In some cases, parties who are not named in partnership agreements can be considered partners. How?

Suppose you create a partnership agreement with your best friend. When you interact with your first potential customer, you tell this customer that your parents are also partners in this business. On the basis of your parents' participation in the partnership, the customer decides to place an order to purchase certain goods from you. Your parents discover that you have reported that they are your partners, but they do not contact the customer to tell her that they are not your partners. When your business cannot afford to purchase these goods to sell them to the customer, the customer sues you as well as your parents. Because your parents were aware of the misrepresentation but did not correct it, they will be estopped from denying they are your partners. Although they will not be able to claim the rights associated with being a partner (e.g., sharing the profits), in many states they could be held liable for the costs of the damages to the customer. Most states recognize two situations in which a partnership by estoppel exists. First, as in the preceding example, if a third party is aware of a misrepresentation of partnership and consents to the misrepresentation, a partnership by estoppel is present. Second, if a nonpartner has represented himself or herself as a partner, and a third party reasonably relies on this information to his or her detriment, the nonpartner can be held liable for the third party's damages.
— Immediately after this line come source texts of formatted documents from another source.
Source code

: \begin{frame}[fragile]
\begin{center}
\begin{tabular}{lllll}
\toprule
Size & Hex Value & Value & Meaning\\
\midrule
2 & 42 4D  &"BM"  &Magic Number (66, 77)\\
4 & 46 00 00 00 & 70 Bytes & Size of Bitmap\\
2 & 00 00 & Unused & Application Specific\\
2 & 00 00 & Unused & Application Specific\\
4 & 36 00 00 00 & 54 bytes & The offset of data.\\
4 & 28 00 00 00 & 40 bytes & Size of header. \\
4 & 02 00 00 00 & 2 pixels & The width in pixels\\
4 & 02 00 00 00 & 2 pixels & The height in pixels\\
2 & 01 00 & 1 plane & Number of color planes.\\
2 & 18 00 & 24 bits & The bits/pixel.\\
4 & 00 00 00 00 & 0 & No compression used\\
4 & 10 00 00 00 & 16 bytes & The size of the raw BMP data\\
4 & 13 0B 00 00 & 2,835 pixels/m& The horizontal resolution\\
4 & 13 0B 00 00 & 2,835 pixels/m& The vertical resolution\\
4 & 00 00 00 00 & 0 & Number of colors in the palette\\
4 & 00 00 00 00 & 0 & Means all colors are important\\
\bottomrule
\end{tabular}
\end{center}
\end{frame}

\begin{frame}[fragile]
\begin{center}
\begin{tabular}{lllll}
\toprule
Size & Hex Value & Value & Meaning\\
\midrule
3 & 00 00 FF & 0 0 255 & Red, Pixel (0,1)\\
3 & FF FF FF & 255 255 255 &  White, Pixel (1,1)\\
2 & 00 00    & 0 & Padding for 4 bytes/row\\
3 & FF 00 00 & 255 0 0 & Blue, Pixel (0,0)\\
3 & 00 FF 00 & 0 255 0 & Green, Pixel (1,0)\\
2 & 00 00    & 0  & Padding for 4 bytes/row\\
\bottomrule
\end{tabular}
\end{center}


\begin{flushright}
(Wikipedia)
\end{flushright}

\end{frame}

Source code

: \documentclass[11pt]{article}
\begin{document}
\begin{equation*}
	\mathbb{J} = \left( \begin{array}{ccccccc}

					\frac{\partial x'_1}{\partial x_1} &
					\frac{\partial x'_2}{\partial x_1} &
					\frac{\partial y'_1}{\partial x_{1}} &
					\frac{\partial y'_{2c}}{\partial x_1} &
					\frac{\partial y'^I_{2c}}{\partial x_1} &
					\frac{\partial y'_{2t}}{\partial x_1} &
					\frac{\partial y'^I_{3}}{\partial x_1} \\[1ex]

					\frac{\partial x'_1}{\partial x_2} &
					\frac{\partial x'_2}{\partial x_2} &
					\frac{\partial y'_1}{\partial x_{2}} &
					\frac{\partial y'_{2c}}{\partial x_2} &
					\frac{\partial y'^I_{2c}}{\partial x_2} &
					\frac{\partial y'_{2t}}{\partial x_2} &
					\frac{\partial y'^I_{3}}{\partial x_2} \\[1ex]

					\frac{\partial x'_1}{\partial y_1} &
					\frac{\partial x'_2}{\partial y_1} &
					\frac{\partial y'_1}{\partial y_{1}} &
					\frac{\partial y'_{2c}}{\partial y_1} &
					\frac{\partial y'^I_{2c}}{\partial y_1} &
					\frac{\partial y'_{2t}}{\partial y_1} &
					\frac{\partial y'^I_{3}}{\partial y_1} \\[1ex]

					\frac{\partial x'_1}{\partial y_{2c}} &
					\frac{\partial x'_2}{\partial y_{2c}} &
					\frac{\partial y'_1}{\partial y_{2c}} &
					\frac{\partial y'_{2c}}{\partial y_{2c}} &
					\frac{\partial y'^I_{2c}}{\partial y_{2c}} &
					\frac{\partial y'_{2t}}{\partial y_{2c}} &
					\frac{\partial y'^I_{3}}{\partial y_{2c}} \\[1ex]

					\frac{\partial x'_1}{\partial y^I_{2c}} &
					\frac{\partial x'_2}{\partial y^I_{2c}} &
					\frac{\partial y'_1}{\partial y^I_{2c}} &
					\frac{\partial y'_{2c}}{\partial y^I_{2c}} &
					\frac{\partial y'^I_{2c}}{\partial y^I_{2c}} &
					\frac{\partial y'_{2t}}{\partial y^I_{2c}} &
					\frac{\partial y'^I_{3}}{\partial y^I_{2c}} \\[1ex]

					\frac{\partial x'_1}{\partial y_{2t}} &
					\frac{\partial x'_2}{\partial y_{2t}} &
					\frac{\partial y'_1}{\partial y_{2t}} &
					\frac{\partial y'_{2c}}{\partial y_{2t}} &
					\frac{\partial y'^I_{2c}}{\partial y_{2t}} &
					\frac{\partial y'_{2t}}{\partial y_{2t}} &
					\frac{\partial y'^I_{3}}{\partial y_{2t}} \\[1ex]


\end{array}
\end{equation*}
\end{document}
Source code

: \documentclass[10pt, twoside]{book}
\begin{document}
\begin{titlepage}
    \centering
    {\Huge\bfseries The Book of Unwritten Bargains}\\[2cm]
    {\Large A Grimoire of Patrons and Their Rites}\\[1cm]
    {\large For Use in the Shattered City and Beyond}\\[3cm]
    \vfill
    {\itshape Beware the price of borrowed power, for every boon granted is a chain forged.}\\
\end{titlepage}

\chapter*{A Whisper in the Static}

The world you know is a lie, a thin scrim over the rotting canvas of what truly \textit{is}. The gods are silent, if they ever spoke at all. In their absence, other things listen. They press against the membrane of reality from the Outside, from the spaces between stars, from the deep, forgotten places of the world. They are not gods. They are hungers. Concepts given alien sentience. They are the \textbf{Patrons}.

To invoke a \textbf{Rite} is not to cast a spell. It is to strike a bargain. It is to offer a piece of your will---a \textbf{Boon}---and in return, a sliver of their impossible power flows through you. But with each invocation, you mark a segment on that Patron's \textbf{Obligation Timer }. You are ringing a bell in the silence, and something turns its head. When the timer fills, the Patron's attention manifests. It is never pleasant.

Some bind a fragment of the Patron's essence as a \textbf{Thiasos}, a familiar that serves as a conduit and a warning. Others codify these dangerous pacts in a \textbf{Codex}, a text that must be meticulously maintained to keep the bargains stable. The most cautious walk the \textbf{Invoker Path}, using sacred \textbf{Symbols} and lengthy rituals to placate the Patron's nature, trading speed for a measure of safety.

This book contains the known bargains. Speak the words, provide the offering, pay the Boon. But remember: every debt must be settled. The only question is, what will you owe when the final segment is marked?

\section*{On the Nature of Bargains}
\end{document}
Advantage and Disadvantage of Franchises

What are the advantages and disadvantages for the franchisor and the franchisee? Exhibits 21-6 and 21-7 summarize these advantages and disadvantages. First, the franchisee enjoys the franchisor's help in opening the franchise. Second, think about how many times you have driven through a strange town and felt relieved when you saw a Burger King. Even though you may have never been to that town before and did not know who controlled that particular business, you know Burger King. Before you walk into the restaurant, you know almost exactly what will be on the menu. Thus, on the one hand, the franchisee benefits from the franchisor's strong trade name or trademark. Moreover, the franchisee benefits from the franchisor's worldwide advertising of the trade name or trademark. The franchisor, on the other hand, does not take a large risk in creating the franchise, yet it can greatly benefit from the income it receives from the franchisee. It should be noted that a franchise is not a legal entity itself by default. For example, a franchisee can choose to incorporate their franchise or register their franchise as an LLC while operating under a franchise agreement.

Franchise

When you go into McDonald's to eat lunch, what type of business are you patronizing? You are likely eating at a franchise, a business that exists because of an arrangement between the franchisor, an owner of a trade name or trademark, and the franchisee, a person who sells goods or services under the trade name or trademark.

Corporation

When you hear the word business, you probably think about businesses such as Walmart, Kmart, McDonald's, and Nike. Perhaps the most dominant form of business organization is the corporation, a legal entity formed by issuing stock to investors, who are the owners of the corporation. The investor-owners are called shareholders. These shareholders elect a board of directors, which is responsible for managing the business. The board of directors, in turn, hires officers to run the day-to-day business. What are the consequences of a corporation's status as a separate legal entity? First, although the corporation can be held liable, shareholders cannot be held personally liable for the debts of the corporation. Their liability is usually limited to the amount they have invested. Second, the corporation is not dissolved when the shareholders die. Third, the corporation must pay taxes on its profits. In addition, the shareholders must pay taxes on the dividends they receive from the corporation.